:: ACTIVITY ::
Repeat exactly the lines below that lie between the line with "The prototype was" and the line with "functionality (particularly network", counting both of those lines as part of the answer.

:: EXERCISE INPUTS ::
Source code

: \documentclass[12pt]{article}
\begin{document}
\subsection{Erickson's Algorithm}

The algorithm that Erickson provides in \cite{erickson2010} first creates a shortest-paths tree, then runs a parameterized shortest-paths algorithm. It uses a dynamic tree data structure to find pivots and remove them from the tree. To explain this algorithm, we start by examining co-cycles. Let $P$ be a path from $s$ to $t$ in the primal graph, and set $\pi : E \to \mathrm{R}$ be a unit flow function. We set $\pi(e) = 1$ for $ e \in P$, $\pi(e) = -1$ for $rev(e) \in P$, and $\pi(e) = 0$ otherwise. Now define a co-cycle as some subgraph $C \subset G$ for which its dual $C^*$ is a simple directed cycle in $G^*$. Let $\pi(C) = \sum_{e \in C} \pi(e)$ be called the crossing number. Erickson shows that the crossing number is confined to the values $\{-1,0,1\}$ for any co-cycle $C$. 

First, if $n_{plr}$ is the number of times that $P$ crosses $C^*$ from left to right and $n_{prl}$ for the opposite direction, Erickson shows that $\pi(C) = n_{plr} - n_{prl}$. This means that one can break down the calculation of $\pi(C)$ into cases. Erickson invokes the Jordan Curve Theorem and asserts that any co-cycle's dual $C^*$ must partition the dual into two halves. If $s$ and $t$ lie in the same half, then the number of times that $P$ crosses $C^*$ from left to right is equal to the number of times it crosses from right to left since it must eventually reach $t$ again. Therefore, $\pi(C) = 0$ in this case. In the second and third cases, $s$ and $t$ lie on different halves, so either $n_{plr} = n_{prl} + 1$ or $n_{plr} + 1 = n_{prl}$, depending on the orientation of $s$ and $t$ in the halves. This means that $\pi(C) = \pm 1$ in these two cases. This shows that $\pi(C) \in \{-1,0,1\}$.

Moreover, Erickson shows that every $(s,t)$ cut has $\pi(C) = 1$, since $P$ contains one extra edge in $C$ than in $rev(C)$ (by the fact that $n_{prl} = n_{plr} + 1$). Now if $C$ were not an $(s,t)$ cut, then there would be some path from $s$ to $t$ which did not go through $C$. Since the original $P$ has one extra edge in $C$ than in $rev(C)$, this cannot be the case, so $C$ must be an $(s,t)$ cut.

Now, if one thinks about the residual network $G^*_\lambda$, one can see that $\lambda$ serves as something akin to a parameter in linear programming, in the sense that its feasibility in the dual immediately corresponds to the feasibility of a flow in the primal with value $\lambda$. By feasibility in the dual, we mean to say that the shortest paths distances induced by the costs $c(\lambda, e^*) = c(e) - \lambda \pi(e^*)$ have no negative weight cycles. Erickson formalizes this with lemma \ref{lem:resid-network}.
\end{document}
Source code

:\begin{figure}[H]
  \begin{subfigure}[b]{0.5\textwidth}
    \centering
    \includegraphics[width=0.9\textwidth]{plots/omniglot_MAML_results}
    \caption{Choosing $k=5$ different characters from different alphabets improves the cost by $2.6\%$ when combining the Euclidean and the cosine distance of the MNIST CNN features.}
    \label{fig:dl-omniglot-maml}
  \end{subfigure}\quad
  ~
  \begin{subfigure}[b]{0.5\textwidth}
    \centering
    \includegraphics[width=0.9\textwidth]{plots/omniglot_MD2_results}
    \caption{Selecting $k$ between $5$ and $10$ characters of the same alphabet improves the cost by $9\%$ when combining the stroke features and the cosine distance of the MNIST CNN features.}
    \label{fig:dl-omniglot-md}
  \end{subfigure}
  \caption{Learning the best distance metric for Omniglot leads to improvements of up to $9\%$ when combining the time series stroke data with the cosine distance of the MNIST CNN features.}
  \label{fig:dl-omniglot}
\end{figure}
--
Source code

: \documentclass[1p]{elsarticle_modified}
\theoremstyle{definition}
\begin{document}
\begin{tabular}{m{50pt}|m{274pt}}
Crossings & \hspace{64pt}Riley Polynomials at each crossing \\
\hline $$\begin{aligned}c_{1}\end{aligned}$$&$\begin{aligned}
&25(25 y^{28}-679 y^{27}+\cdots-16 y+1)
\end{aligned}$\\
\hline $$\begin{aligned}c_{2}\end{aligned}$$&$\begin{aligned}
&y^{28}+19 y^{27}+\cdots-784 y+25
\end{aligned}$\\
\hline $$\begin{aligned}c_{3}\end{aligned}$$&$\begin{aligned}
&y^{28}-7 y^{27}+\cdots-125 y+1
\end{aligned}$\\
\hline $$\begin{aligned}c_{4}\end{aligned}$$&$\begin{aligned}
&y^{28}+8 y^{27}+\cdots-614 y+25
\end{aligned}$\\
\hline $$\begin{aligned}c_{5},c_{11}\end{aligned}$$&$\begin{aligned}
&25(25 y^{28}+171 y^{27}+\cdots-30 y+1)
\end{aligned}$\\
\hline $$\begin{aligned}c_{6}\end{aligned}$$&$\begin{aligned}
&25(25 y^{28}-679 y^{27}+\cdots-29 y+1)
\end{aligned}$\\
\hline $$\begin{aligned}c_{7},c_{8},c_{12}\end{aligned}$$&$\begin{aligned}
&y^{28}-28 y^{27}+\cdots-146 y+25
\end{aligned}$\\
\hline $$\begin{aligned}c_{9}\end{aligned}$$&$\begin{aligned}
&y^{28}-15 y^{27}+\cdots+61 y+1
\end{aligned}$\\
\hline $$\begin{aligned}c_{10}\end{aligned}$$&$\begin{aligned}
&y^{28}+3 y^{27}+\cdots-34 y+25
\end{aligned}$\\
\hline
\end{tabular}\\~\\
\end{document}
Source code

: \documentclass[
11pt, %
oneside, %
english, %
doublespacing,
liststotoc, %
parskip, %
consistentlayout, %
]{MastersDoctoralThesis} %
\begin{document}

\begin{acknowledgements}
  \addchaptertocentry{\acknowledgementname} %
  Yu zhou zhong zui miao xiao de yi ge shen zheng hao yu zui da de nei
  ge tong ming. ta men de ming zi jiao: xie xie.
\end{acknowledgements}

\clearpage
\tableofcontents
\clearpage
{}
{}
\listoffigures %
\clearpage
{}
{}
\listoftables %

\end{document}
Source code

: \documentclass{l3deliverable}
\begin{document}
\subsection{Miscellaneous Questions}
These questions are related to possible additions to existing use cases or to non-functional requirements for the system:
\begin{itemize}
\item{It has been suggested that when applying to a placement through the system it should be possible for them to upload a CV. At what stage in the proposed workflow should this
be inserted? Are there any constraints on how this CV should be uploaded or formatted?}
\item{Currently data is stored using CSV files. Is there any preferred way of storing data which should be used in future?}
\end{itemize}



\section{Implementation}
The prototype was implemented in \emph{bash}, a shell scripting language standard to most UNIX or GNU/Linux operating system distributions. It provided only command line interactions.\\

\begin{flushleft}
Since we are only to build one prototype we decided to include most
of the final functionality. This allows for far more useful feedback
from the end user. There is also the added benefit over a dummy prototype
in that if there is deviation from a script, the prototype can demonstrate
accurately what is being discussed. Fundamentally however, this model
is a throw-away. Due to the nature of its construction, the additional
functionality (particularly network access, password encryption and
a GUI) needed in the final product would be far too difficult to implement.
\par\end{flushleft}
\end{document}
==
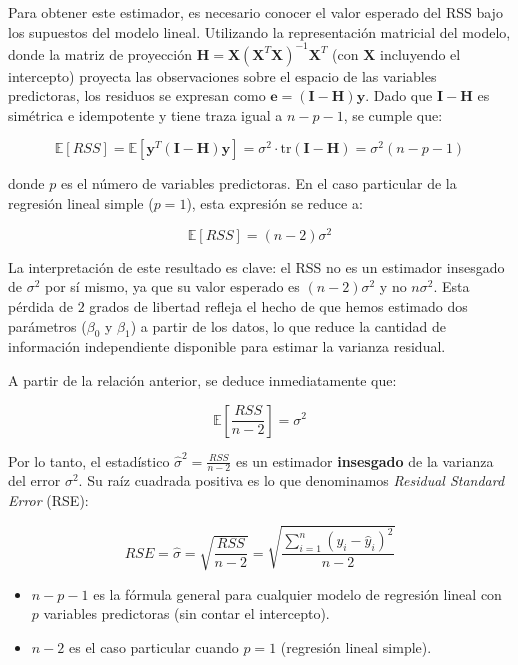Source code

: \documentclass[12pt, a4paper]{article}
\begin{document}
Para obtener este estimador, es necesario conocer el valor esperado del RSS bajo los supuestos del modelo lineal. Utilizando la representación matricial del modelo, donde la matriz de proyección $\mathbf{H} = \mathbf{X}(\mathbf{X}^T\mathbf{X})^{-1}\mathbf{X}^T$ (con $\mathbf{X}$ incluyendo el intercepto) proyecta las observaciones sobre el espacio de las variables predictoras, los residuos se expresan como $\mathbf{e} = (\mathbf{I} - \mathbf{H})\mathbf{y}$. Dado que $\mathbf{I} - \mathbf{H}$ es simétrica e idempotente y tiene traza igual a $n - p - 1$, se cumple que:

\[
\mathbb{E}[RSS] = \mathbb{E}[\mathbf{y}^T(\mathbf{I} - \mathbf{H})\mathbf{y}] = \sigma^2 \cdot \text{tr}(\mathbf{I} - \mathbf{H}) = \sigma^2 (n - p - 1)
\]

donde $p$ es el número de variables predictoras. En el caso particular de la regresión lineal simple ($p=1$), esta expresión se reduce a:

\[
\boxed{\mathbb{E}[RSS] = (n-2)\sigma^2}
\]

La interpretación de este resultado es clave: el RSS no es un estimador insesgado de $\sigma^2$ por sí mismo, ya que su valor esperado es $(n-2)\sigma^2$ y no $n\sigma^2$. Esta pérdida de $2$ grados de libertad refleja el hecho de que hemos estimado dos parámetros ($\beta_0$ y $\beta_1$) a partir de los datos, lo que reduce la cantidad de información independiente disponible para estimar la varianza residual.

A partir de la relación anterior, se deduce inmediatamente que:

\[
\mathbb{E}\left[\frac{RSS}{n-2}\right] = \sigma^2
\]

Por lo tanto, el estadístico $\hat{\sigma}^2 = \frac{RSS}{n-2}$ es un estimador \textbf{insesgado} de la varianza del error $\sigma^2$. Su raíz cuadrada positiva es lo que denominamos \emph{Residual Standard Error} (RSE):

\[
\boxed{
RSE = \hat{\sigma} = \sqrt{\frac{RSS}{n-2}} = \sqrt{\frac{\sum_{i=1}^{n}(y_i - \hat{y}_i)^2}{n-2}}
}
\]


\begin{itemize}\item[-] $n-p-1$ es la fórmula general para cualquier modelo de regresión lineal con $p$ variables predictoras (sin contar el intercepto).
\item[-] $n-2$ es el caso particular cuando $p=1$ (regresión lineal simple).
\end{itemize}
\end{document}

:: WRITTEN RESPONSE ::
The prototype was implemented in \emph{bash}, a shell scripting language standard to most UNIX or GNU/Linux operating system distributions. It provided only command line interactions.\\

\begin{flushleft}
Since we are only to build one prototype we decided to include most
of the final functionality. This allows for far more useful feedback
from the end user. There is also the added benefit over a dummy prototype
in that if there is deviation from a script, the prototype can demonstrate
accurately what is being discussed. Fundamentally however, this model
is a throw-away. Due to the nature of its construction, the additional
functionality (particularly network access, password encryption and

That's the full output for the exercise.